Saturday, December 7, 2013

Psalm 54

Lines Scansion

NASB (In the Hebrew Bible this psalm begins with a superscription of two verses. Therefore the English verse numbers will have two less verses. The following discussion will follow the English verse numbers for convenience. The bracketed portions are altered.)

      Save me, O God, by Your name,
         And vindicate me by Your power.
      Hear my prayer, O God;
         Give ear to the words of my mouth.
      For strangers have arisen against me
         And violent men have sought my life;
         They have not set God before them. Selah.

      Behold [] God[,]
 
[He who is helping] me;
         The Lord is the sustainer of my soul.
      He will recompense the evil to my foes;
         Destroy them in Your faithfulness.
      Willingly I will sacrifice to You;
         I will give thanks to Your name, O LORD, for it is good.
      For He has delivered me from all trouble,
         And my eye has looked with satisfaction upon my enemies.

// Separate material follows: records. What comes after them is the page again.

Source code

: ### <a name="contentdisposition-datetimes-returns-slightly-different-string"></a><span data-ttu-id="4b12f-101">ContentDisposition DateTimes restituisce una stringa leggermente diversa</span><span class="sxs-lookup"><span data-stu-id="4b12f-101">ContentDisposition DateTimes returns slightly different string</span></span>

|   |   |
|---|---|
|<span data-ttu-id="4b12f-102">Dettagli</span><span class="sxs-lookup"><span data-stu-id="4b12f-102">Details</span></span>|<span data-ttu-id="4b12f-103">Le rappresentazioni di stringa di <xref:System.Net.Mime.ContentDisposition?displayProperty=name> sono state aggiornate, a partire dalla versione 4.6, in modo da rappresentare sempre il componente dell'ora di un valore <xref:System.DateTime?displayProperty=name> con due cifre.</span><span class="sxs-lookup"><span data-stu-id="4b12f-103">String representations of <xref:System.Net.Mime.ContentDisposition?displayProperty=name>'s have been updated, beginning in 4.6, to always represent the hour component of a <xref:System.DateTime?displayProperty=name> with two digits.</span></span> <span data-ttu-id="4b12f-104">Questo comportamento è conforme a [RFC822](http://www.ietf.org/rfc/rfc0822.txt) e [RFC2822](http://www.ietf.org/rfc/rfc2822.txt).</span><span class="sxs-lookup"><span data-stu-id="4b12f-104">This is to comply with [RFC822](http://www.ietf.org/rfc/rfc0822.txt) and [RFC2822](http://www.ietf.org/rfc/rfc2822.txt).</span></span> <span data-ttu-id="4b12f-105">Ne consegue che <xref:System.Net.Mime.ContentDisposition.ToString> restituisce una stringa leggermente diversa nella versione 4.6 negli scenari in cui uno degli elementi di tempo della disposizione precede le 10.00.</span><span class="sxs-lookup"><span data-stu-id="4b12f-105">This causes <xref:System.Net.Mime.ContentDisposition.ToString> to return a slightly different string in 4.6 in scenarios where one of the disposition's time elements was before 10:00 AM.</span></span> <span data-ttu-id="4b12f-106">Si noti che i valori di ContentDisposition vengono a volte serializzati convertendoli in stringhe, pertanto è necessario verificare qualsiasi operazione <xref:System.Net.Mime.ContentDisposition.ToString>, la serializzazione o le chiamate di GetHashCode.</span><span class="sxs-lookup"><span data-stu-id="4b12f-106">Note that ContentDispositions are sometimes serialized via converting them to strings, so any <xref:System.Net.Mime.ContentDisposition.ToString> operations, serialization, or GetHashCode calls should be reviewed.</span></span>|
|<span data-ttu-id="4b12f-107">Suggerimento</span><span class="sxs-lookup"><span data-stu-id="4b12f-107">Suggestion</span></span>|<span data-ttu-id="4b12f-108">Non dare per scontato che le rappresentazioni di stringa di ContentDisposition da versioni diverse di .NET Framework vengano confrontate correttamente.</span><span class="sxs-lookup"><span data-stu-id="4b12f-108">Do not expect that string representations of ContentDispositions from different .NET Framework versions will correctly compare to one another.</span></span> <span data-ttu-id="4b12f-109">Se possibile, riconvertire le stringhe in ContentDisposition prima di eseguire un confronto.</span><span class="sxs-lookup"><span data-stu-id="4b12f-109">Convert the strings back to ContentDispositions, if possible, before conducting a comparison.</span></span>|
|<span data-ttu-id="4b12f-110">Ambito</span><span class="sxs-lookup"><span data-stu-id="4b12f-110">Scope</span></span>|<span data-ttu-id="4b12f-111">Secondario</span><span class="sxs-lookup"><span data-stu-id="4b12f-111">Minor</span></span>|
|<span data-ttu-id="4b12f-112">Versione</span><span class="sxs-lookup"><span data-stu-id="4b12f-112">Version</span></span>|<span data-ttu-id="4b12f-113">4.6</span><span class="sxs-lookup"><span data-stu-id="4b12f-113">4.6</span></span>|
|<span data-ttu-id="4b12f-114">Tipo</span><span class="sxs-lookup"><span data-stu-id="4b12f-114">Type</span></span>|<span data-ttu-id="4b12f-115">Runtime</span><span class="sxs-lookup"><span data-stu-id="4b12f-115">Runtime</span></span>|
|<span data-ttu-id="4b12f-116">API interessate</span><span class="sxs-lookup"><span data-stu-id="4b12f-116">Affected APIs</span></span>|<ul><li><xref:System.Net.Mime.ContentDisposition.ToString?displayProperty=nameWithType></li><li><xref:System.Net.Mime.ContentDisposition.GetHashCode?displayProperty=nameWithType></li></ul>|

Effect of the Metric Center on the Psalm’s Development
 
Psalm 54 is a Lament of the Individual that begins with the lament and ends with declarative praise (Westermann, Praise and Lament in the Psalms, 79-81). Typically, such a psalm has these elements:

            Invocation
            Lament (I, they, you)
            Expression of Confidence
            Petition (hear, intervene against enemies)
            Divine Oracle/Response
Expression of Confidence     
Praise/Vow to Praise

Psalm 54 restructures this pattern based on the crisis facing the psalmist:

            Invocation, 1a
            Petitions, (hear, intervene), 1b-2
            Lament (they), 3
            Expression of Confidence, 4-5a
            Petition (intervene), 5b
            Vow to Praise, 6
            Praise, 7


What stands out in this scheme is the reversal of emotions from frantic appeals to God because of the activities of the psalmist’s enemies (1-3) to the immediate and undeniable confidence that God has answered his prayers and intervened in the situation (4-7, “has delivered” and “has seen” in verse 7 are understood as Perfects of Certitude, Williams, Hebrew Syntax, 2nd ed., 30; Gesenius, para. 106, i) . The turning point in the psalm, and the metric center, is the two words beginning verse 4, “Behold God.” God is both the cause for the emotional reversal and the solution to the problem. “Behold God” is all-encompassing and, when His attributes are contemplated in the midst of a crisis, they constitute a divine response to the prayers.

 
The justification for altering the NASB translation (and all English translations surveyed) stems from the accents in the Masoretic text of Psalm 54.  The accents represent important punctuation and interpretation considerations. Waltke and O’Connor write (An Introduction to Biblical Hebrew Syntax, para. 1.6.4), “The accent system punctuates the text and is therefore a very important feature in its syntactic analysis. . . . . “At present it is best to consider the accents as an early and relatively reliable witness to a correct interpretation of the text.”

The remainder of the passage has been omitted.